Concentration-Flux-Steered Mechanism Exploration with an Organocatalysis Application

TL;DR

This paper introduces an automated algorithm that dynamically explores kinetically relevant regions of a chemical reaction network by modeling concentration fluxes, demonstrated on a proline-catalyzed Michael addition, providing detailed mechanistic insights.

Contribution

The authors present a novel automated exploration algorithm that identifies and investigates kinetically accessible reaction pathways during first-principles network exploration.

Findings

Detailed mechanistic picture of the Michael addition process.

Algorithm effectively identifies kinetically relevant reaction regions.

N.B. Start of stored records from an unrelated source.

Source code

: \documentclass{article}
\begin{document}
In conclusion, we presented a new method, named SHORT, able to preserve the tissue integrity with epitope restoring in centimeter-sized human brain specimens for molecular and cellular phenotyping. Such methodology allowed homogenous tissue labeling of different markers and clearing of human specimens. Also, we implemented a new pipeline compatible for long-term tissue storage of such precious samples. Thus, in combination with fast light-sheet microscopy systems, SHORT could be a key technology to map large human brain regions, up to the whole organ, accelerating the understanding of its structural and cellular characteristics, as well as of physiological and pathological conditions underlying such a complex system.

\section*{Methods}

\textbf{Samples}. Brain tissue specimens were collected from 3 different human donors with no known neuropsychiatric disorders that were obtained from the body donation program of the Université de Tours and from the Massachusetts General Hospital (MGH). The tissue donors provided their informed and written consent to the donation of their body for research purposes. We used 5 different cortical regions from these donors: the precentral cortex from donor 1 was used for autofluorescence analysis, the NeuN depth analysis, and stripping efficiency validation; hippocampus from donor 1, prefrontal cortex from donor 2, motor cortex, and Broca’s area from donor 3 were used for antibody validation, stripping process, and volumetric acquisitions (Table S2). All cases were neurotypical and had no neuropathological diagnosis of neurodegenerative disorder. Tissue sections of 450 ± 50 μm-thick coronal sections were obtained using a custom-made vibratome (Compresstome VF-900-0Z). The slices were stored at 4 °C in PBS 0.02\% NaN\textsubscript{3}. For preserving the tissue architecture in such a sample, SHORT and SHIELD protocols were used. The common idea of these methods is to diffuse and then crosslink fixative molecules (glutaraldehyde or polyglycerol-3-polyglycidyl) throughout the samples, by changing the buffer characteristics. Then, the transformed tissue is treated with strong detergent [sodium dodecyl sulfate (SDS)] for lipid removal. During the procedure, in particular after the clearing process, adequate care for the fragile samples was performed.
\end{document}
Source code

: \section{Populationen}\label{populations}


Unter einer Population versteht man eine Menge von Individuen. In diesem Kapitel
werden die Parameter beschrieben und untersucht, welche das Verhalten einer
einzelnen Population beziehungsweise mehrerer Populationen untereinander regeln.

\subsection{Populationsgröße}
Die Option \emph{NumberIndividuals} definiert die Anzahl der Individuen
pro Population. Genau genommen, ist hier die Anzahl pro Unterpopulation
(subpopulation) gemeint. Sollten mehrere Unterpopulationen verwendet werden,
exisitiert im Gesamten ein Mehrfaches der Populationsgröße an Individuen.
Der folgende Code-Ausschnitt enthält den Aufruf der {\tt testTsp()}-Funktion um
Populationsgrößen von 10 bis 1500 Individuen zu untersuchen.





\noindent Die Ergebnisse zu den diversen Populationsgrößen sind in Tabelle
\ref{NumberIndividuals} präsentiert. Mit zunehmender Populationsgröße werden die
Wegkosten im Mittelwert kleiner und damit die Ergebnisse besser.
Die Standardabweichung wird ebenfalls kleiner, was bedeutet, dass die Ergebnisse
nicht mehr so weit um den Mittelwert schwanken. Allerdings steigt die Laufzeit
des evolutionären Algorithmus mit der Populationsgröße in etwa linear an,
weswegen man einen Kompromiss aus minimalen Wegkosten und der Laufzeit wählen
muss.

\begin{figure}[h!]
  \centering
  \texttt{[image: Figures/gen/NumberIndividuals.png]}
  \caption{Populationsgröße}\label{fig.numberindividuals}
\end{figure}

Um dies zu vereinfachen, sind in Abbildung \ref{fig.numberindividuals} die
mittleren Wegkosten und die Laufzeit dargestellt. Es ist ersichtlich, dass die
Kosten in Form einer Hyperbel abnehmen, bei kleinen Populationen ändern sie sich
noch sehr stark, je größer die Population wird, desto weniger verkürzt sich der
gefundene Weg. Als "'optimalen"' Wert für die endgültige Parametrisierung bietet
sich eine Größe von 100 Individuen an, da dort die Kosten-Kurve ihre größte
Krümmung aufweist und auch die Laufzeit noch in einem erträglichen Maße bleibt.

Enhanced understanding of complex catalytic reaction networks.

Abstract

Investigating a reactive chemical system with automated reaction network exploration algorithms provides a more detailed picture of its chemical mechanism than what would be accessible by manual investigation. In general, exploration algorithms cannot uncover reaction networks exhaustively for feasibility reasons. They should therefore decide which part of a network is kinetically relevant under some external conditions given. Here, we propose an automated algorithm that identifies and explores kinetically accessible regions of a reaction network on the fly by explicit modeling of concentration fluxes through an (incomplete) reaction network that is emerging during automated first-principles exploration. Key compounds are automatically identified and selected for the continuation of the exploration. As an example, we explore the reaction network of the multi-component proline-catalyzed Michael addition of propanal and nitropropene. Our algorithm provides a mechanistic picture of the Michael addition in unprecedented detail.